____ SOURCE MATERIAL
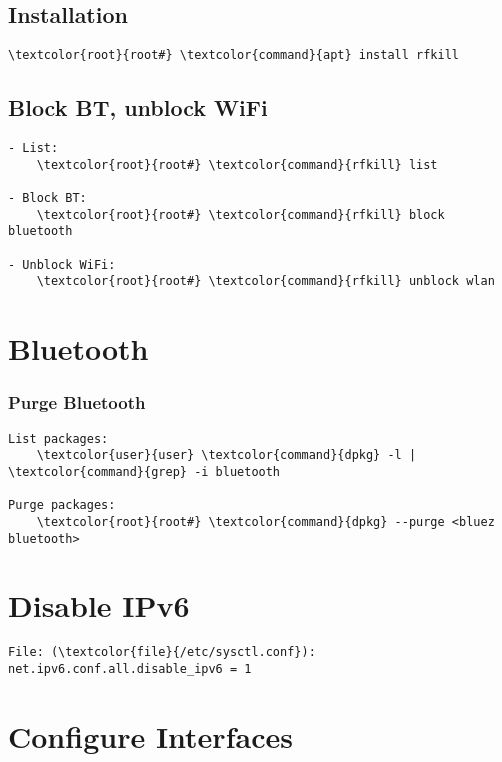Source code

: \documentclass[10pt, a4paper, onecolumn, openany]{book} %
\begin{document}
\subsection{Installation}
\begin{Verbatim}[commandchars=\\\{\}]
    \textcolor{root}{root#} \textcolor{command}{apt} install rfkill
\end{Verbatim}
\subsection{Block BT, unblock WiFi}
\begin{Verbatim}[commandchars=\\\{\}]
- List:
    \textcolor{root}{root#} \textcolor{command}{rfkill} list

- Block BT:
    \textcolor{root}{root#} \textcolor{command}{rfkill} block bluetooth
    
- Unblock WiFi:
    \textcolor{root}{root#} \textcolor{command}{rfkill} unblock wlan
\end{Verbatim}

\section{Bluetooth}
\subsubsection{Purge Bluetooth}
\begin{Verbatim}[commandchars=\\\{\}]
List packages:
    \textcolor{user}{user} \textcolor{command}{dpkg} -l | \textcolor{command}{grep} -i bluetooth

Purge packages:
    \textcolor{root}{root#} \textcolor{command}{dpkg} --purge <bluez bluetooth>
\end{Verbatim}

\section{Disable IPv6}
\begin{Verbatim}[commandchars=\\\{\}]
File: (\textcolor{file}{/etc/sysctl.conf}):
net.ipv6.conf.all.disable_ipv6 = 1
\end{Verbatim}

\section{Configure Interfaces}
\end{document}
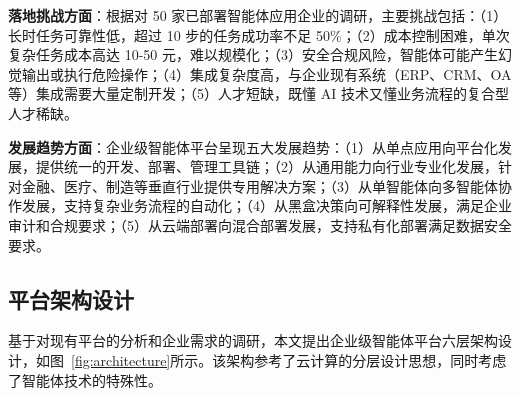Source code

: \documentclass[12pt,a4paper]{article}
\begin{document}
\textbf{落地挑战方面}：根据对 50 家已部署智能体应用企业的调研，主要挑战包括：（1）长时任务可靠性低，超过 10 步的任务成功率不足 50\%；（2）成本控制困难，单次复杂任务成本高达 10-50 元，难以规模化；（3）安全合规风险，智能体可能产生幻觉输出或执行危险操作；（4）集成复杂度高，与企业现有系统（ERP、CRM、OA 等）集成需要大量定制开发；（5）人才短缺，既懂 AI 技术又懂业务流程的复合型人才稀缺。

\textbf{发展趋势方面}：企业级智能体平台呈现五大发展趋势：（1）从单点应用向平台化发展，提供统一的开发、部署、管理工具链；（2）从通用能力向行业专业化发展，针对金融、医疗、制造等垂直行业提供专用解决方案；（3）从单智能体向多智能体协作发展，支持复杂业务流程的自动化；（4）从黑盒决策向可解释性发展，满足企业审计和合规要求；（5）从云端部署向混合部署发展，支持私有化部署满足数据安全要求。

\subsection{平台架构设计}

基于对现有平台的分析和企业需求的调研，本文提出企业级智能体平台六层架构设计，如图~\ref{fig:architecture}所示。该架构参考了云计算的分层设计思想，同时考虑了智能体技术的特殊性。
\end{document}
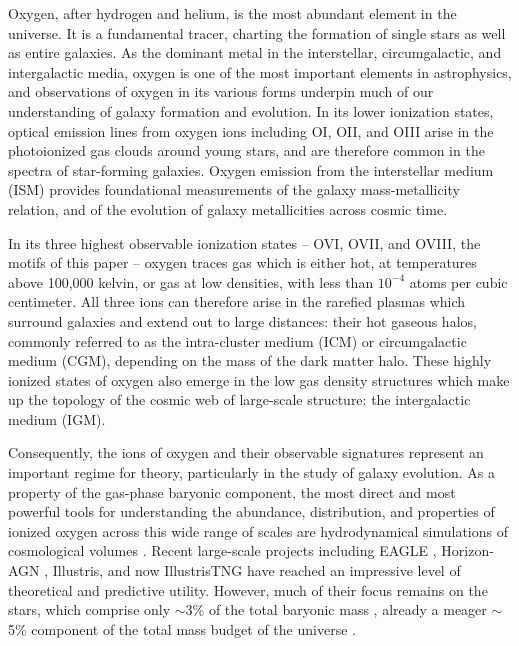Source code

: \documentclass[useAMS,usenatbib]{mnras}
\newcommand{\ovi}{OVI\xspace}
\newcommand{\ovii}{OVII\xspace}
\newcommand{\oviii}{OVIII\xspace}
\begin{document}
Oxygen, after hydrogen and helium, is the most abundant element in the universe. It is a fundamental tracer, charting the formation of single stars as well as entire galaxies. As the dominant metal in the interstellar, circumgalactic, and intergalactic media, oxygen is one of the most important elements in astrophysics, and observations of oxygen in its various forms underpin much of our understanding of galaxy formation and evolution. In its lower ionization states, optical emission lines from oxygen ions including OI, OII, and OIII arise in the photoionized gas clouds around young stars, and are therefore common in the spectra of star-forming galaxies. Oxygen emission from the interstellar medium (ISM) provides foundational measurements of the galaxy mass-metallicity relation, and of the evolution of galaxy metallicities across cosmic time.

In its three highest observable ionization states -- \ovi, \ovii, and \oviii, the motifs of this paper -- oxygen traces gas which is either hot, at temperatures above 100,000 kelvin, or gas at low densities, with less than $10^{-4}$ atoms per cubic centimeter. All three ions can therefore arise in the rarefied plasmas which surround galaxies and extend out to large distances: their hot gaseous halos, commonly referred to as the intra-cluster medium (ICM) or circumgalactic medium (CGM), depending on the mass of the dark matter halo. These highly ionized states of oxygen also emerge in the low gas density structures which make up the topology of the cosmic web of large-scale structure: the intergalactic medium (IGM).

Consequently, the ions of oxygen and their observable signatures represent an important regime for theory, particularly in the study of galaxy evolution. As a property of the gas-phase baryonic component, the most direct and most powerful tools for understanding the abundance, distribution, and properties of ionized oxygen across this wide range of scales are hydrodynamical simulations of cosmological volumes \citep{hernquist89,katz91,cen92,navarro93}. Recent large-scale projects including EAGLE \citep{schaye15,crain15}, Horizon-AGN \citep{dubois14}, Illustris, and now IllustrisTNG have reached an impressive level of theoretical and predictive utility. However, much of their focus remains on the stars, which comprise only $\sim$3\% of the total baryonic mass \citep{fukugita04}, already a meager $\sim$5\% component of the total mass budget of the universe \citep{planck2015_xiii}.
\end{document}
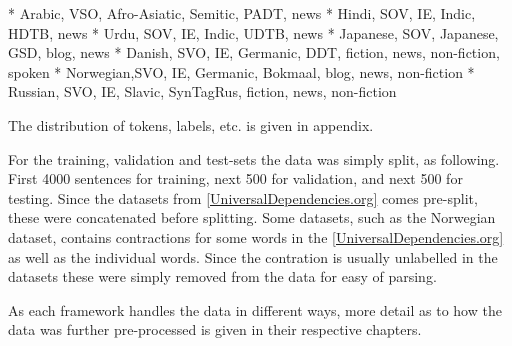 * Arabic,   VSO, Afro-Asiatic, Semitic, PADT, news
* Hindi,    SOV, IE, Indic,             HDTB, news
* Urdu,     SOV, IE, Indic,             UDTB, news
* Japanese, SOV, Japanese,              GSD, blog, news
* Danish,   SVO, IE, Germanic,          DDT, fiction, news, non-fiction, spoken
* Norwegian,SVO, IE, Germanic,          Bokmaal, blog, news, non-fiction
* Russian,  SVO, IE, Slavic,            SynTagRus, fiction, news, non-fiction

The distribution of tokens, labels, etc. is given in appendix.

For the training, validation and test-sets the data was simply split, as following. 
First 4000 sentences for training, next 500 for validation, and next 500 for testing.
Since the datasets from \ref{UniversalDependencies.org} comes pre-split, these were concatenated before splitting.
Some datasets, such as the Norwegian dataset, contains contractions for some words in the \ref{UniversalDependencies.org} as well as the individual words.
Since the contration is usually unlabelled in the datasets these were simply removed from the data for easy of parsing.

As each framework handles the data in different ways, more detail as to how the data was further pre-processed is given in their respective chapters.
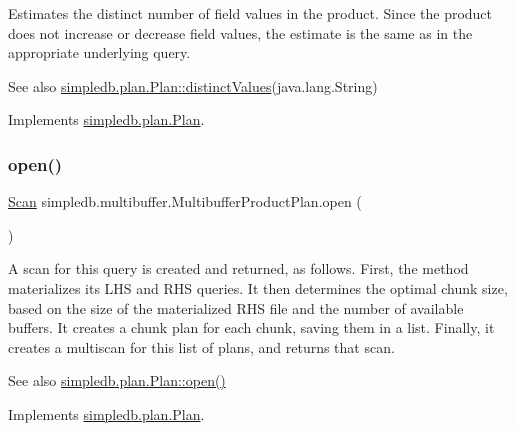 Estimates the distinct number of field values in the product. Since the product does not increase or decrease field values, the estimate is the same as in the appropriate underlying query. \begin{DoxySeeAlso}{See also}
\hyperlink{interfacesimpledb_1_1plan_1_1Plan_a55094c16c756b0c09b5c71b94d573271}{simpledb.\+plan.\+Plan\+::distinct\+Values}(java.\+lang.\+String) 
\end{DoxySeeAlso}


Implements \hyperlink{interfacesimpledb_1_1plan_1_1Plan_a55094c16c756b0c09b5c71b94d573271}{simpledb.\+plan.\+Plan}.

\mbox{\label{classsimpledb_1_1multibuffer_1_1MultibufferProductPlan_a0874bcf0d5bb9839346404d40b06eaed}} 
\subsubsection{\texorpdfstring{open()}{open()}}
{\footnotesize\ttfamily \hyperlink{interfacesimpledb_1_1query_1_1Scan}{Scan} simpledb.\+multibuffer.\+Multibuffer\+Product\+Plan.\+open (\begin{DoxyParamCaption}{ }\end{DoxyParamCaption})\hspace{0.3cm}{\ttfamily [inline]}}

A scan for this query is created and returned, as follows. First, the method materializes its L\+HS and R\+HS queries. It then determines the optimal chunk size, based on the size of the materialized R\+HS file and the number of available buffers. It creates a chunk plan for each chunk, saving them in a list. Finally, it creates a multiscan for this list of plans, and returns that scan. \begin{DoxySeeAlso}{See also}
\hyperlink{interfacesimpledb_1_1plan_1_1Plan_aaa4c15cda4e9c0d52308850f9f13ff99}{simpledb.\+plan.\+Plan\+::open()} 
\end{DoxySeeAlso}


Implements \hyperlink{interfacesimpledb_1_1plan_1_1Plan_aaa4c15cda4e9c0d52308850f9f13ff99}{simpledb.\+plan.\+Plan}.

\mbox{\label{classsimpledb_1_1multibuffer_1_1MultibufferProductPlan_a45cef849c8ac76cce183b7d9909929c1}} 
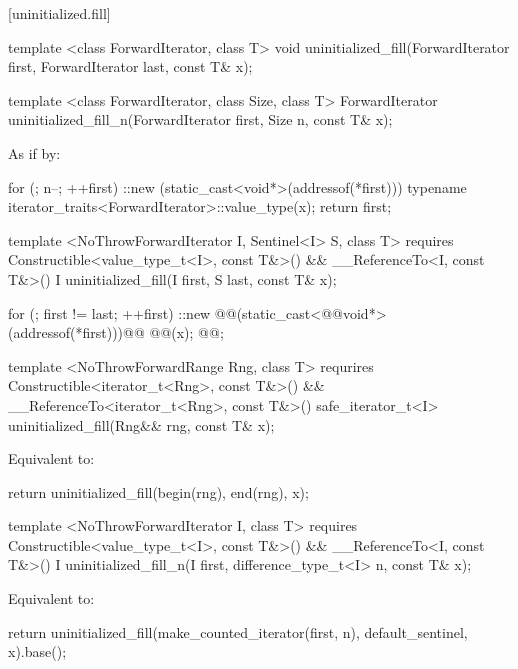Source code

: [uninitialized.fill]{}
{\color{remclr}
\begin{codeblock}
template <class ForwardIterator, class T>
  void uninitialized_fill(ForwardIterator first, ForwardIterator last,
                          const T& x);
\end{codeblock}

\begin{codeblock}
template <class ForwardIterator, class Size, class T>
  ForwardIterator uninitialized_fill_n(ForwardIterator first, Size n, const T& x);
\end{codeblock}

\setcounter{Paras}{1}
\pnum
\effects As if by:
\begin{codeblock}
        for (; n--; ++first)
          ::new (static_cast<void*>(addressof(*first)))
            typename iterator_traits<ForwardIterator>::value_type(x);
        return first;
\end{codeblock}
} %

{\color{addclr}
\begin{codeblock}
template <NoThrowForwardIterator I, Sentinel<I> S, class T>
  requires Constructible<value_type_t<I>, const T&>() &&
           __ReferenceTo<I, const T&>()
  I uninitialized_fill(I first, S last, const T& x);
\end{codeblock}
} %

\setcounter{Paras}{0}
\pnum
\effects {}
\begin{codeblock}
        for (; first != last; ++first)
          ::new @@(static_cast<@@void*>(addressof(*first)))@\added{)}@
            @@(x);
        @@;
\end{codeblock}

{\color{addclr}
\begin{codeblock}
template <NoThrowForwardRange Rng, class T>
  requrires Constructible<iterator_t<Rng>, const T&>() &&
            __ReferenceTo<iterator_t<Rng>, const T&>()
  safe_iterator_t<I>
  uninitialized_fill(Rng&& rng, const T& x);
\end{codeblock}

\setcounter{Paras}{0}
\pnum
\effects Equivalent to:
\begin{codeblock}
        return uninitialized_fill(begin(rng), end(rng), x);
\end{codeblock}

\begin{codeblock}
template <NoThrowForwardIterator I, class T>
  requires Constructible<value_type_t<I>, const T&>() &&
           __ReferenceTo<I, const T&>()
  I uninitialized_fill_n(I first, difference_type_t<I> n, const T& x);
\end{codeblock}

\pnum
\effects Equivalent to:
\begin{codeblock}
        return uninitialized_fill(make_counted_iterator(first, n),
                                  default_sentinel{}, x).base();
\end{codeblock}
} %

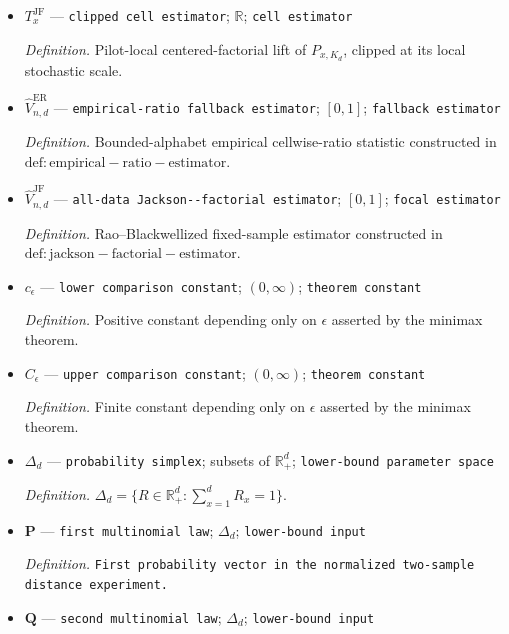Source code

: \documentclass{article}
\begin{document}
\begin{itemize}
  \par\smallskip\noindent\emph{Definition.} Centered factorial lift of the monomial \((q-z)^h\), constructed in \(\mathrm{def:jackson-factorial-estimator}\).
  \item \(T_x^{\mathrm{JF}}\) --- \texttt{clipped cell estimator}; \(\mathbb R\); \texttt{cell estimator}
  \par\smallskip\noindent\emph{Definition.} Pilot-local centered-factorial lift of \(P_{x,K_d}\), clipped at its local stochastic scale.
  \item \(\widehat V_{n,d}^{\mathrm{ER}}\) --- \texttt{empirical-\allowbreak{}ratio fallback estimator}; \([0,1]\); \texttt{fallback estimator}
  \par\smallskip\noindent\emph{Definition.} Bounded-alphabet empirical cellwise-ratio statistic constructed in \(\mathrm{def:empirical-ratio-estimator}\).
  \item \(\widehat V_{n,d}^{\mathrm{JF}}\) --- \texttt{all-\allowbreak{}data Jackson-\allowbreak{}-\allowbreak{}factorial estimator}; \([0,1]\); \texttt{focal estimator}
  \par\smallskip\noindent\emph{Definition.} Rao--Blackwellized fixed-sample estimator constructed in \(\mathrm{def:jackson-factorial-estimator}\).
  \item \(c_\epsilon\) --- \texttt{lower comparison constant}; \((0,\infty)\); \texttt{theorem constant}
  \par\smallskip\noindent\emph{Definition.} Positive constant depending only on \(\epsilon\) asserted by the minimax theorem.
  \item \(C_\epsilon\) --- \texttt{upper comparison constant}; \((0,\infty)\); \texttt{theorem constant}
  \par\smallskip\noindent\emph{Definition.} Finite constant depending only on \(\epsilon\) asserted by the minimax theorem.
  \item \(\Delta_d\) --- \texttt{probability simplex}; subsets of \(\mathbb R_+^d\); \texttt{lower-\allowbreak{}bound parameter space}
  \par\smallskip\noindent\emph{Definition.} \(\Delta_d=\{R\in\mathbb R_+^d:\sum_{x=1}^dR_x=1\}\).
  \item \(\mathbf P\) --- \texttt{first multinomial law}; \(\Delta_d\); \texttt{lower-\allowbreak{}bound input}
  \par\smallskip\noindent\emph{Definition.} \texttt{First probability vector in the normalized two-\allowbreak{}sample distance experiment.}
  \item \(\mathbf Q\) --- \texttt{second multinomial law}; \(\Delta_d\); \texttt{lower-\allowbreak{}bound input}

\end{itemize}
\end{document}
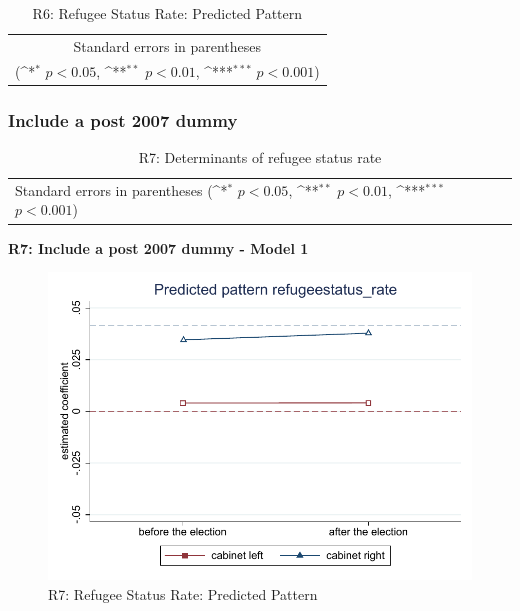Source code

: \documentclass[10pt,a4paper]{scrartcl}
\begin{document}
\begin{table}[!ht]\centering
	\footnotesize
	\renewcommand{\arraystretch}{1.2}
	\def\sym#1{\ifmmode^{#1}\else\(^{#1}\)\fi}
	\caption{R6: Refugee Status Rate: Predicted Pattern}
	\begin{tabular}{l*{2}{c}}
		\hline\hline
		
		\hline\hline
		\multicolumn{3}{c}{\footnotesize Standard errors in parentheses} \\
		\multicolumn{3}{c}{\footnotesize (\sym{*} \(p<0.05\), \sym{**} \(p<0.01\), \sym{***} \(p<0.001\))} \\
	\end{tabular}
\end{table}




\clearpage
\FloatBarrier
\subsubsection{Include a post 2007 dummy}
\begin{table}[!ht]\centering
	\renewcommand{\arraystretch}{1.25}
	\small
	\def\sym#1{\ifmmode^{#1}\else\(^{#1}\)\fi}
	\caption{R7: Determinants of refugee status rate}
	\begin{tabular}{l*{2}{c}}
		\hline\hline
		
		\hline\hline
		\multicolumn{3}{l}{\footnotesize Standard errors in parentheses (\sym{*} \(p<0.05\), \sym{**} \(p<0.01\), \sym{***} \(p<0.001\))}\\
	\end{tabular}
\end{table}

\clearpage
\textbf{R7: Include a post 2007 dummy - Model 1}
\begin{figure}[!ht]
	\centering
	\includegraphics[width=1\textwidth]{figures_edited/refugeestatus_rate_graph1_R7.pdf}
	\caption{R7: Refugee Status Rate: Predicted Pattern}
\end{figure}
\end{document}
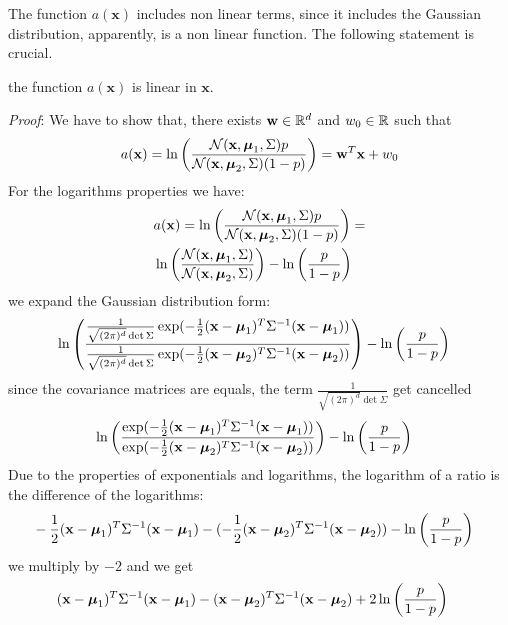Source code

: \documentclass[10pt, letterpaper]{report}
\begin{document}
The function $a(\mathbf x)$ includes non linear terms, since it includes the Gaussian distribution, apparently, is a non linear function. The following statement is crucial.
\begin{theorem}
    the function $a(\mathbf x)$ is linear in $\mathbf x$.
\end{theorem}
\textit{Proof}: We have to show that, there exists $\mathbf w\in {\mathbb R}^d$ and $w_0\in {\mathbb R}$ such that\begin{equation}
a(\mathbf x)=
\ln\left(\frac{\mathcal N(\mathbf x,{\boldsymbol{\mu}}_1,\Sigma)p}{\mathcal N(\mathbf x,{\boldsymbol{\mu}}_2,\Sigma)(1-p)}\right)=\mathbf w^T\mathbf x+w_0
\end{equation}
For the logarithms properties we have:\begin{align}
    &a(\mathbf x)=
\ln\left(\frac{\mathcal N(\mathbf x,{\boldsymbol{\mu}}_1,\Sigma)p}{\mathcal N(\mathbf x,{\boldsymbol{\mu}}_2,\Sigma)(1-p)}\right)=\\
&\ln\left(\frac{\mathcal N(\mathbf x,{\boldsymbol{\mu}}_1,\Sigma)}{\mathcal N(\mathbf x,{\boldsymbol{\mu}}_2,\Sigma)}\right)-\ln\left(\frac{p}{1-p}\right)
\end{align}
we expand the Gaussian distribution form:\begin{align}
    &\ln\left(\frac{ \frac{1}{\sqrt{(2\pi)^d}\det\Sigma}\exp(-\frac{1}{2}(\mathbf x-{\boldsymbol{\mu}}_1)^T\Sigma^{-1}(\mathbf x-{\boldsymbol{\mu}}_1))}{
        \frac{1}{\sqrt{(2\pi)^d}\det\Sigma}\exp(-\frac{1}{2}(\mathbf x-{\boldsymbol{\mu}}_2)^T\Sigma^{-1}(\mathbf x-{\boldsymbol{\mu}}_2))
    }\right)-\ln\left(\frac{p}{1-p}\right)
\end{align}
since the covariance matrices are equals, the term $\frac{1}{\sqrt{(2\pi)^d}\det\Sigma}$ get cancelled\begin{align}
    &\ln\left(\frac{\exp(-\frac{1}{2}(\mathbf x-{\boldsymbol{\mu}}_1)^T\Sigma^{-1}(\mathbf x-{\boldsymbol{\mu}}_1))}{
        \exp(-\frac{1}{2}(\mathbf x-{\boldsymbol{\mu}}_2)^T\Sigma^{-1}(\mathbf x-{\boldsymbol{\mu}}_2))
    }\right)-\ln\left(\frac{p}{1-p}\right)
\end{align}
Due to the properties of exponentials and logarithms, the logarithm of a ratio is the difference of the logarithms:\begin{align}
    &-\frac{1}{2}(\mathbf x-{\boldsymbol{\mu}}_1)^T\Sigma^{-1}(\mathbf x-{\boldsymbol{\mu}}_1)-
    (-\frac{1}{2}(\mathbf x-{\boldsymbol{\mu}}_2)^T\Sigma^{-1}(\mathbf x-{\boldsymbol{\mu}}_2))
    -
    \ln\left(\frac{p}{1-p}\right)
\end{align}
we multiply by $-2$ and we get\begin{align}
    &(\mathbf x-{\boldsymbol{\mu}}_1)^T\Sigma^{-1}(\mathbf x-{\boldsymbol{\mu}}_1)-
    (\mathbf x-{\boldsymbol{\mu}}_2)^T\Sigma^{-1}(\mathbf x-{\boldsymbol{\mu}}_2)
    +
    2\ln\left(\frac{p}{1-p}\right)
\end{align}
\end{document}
________
ABOUT THIS EXERCISE — Working from the entries above, filter out every line that lacks "boldsymbol" and copy what remains.

EXERCISE RESULT —
\ln\left(\frac{\mathcal N(\mathbf x,{\boldsymbol{\mu}}_1,\Sigma)p}{\mathcal N(\mathbf x,{\boldsymbol{\mu}}_2,\Sigma)(1-p)}\right)=\mathbf w^T\mathbf x+w_0
\ln\left(\frac{\mathcal N(\mathbf x,{\boldsymbol{\mu}}_1,\Sigma)p}{\mathcal N(\mathbf x,{\boldsymbol{\mu}}_2,\Sigma)(1-p)}\right)=\\
&\ln\left(\frac{\mathcal N(\mathbf x,{\boldsymbol{\mu}}_1,\Sigma)}{\mathcal N(\mathbf x,{\boldsymbol{\mu}}_2,\Sigma)}\right)-\ln\left(\frac{p}{1-p}\right)
    &\ln\left(\frac{ \frac{1}{\sqrt{(2\pi)^d}\det\Sigma}\exp(-\frac{1}{2}(\mathbf x-{\boldsymbol{\mu}}_1)^T\Sigma^{-1}(\mathbf x-{\boldsymbol{\mu}}_1))}{
        \frac{1}{\sqrt{(2\pi)^d}\det\Sigma}\exp(-\frac{1}{2}(\mathbf x-{\boldsymbol{\mu}}_2)^T\Sigma^{-1}(\mathbf x-{\boldsymbol{\mu}}_2))
    &\ln\left(\frac{\exp(-\frac{1}{2}(\mathbf x-{\boldsymbol{\mu}}_1)^T\Sigma^{-1}(\mathbf x-{\boldsymbol{\mu}}_1))}{
        \exp(-\frac{1}{2}(\mathbf x-{\boldsymbol{\mu}}_2)^T\Sigma^{-1}(\mathbf x-{\boldsymbol{\mu}}_2))
    &-\frac{1}{2}(\mathbf x-{\boldsymbol{\mu}}_1)^T\Sigma^{-1}(\mathbf x-{\boldsymbol{\mu}}_1)-
    (-\frac{1}{2}(\mathbf x-{\boldsymbol{\mu}}_2)^T\Sigma^{-1}(\mathbf x-{\boldsymbol{\mu}}_2))
    &(\mathbf x-{\boldsymbol{\mu}}_1)^T\Sigma^{-1}(\mathbf x-{\boldsymbol{\mu}}_1)-
    (\mathbf x-{\boldsymbol{\mu}}_2)^T\Sigma^{-1}(\mathbf x-{\boldsymbol{\mu}}_2)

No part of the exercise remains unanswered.